Leah Wainwright Robertson (1825-187?)

She’s always been just off the charts, this mother of my grandfather’s father. She isn’t buried in our Robertson cemetery, and we’ve wondered why. The Robertson Cemetery came into being in 1876 on the death of Esther Robertson, James Washington R’s first wife. We assume Leah had passed away before that and was buried in another family’s plot.

It looks like she died sometime after 1870. She is listed in the 1870 census, 45 years old, keeping house — transcribed as Robinson, a scourge of all our lives, that surname mix-up.

There are a few anomalies in the records but we are trying to explain them. The 1880 census for Tyaskin district lists a Leah in the household of her husband, George Henry Robertson, but Leah, my GG-Gmother has to have been dead by then. Her spouse George Henry Robertson married a second time and somehow this second wife, Ellen Larmore, is listed in that census as Leah. I believe this because the children of this second marriage — Elmer, Norah, and Vernon — are listed in the 1880 census, and they were specified in GHR’s will as the children of his (second) wife Ellen Larmore.

So we are trying to find when Leah died and where she is buried. I look at the people around her — what’s the phrase . . . . ?

A History of the Wainwright and Cannon Families

This document turned up on Ancestry. The source is listed as the Newberry Library in Chicago. I’ve searched the Newberry Library website but can’t find any mention of it. Not surprising that is isn’t digitized and/or indexed, because it must be a pretty obscure publication. It does show up in WorldCat and LC and a few others.

It’s dated 1935, updated 1942, by someone named Emerson Roberts who might have been a distant relative. Mr. Roberts’s stated purpose in compiling the information was to trace the lineage of one Mary Wainwright Roberts who, if my calculations are correct, is a sister of Leah.


Source Information

Ancestry.com. Wainwright and related families [database on-line]. Provo, UT: Ancestry.com Operations Inc, 2005.

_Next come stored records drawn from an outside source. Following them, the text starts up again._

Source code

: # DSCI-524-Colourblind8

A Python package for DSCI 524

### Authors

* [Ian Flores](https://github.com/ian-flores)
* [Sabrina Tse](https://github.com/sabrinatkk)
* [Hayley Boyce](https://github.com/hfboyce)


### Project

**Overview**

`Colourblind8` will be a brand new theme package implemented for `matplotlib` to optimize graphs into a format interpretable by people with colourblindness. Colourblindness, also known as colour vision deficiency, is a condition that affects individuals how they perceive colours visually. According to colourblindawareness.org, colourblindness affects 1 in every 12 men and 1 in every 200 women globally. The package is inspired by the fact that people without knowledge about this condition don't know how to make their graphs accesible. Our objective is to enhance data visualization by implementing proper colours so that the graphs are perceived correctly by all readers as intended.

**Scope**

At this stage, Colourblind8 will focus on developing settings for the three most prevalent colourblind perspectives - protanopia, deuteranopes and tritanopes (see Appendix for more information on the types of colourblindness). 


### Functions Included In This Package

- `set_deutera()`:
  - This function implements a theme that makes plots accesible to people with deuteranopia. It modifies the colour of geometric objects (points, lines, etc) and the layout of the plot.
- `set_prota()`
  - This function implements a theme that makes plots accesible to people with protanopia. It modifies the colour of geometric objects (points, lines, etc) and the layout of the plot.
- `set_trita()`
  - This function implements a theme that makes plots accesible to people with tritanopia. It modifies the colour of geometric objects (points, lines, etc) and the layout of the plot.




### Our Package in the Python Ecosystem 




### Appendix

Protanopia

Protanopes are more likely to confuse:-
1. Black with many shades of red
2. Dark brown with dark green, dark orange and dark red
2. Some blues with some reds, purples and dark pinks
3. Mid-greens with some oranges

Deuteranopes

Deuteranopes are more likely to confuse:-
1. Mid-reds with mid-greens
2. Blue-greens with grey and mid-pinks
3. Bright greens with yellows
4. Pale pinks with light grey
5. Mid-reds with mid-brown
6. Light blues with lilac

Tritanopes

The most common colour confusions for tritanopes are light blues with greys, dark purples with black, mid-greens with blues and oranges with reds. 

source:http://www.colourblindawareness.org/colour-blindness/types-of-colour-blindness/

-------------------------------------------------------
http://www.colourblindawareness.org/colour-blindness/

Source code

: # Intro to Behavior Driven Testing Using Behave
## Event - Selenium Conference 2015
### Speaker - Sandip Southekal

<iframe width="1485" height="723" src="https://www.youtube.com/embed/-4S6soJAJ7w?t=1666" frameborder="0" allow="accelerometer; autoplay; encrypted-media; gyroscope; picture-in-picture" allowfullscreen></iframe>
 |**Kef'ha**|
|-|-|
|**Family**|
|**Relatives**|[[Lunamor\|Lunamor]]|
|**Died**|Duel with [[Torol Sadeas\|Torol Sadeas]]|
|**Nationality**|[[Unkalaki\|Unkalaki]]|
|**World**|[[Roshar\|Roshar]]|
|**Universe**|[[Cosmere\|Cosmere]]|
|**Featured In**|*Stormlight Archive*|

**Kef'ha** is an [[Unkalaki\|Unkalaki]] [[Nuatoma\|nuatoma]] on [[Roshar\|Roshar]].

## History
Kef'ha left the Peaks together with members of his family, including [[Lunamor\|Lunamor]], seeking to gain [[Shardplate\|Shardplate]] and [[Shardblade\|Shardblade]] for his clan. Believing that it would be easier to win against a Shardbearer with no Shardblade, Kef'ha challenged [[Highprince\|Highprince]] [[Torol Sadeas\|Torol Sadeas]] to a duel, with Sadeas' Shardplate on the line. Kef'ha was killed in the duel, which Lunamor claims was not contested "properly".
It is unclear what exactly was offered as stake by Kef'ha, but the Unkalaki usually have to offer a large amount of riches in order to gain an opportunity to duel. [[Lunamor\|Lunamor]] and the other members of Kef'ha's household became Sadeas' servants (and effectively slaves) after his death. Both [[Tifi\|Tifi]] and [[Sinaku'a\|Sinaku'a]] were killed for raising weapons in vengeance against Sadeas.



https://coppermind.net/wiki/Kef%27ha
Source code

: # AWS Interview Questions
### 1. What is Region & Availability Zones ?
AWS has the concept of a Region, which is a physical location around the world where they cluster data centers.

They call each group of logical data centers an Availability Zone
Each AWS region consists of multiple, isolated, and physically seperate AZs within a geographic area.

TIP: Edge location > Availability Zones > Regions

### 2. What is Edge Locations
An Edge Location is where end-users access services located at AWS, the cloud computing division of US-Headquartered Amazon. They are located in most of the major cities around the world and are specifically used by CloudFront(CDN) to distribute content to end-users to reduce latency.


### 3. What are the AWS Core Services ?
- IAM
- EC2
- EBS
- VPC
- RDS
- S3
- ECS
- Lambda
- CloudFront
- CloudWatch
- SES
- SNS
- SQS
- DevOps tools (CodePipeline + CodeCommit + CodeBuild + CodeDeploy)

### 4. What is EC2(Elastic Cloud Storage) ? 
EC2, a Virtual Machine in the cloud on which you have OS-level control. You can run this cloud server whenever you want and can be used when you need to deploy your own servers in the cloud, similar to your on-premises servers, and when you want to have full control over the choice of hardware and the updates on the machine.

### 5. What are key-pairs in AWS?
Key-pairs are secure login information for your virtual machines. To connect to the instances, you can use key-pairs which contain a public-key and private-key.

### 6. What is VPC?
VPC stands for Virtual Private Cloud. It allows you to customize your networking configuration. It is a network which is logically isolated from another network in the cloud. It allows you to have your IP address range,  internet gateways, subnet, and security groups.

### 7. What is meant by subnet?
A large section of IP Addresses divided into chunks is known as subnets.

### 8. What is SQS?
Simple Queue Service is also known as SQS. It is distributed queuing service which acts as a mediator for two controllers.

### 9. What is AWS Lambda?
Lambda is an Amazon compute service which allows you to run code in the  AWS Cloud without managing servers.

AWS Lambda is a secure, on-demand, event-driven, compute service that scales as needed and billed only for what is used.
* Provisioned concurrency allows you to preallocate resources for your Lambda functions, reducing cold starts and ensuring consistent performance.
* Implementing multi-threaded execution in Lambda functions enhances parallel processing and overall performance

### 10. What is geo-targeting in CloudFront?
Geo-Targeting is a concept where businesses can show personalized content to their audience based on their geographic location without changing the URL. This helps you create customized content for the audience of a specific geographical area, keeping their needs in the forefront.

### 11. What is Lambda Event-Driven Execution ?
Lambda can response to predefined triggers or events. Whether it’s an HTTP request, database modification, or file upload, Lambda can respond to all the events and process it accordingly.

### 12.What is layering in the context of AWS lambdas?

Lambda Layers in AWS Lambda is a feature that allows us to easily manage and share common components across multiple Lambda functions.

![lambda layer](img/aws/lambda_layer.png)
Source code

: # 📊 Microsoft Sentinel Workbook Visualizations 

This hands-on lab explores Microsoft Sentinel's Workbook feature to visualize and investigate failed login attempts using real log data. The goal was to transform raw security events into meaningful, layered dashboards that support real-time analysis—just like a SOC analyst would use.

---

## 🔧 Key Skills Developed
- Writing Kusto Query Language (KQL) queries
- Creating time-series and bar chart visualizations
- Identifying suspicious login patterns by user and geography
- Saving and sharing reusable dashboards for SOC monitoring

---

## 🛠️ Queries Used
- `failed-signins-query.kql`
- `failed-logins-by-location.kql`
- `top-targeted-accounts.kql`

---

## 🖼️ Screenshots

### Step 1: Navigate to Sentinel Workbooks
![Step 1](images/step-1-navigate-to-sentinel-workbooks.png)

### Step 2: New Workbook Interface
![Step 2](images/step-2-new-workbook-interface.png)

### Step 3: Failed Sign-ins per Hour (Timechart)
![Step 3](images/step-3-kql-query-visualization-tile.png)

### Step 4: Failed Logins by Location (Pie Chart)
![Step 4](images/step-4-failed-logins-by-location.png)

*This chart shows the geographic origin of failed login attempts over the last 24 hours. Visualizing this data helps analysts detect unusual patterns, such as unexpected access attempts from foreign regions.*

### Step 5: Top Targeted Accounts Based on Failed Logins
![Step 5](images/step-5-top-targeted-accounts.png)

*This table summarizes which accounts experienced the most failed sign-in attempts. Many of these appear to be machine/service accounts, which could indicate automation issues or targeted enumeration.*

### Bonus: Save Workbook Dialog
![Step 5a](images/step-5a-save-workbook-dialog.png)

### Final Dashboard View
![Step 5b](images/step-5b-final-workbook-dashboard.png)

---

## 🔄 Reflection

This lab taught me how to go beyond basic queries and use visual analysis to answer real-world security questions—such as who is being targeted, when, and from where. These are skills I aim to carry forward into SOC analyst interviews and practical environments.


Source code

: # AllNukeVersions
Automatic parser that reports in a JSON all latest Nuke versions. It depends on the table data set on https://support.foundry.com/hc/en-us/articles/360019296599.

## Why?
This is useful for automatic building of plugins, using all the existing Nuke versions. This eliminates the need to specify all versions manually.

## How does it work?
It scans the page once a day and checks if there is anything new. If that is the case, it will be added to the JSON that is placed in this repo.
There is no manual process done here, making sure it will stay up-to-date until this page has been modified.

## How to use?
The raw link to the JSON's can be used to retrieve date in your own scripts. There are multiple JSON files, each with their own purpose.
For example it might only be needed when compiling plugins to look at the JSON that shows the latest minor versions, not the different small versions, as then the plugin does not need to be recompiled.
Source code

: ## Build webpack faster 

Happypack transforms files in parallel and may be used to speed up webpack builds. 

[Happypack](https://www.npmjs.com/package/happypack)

Original data: Roberts, Emerson B.. Wainwright and related families. Wilkinsburg, Pa.: unknown, 1942. https://search.ancestry.com/search/db.aspx?dbid=26034


It was online as a collection of JPG files, each page a separate image. I downloaded them all — 64 or so pages, and output them as a PDF using Adobe Bridge. I don’t assume this document is reliable. There are a few sources listed throughout and the ones I can find online check out, so far. The author recounts the family history and characterises the moral tenor of the people involved.

The Wainwrights have been marked for their seriousness of purpose and demeanor, their depth of conviction and sense of personal responsibility.

(Not sure if this means they’re all party poopers.) But he says things like “the aforesaid” and “she made it her duty and her Christian pleasure . . .” So it’s totally charming.

According to Mr. Roberts, GG-Grandmother Leah (b. 1825) is the daughter of Joshua W~ and Mary (Polly) Street. This agrees with some of the information I had. I’m looking for confirmation of this parent-child relationship. Census records from before 1840 don’t list all the household members, so it’s unclear who the offspring are. I’m at a bit of an impasse on this point.

Other people are presenting some feasibility problems. So that’s what I’m working on now.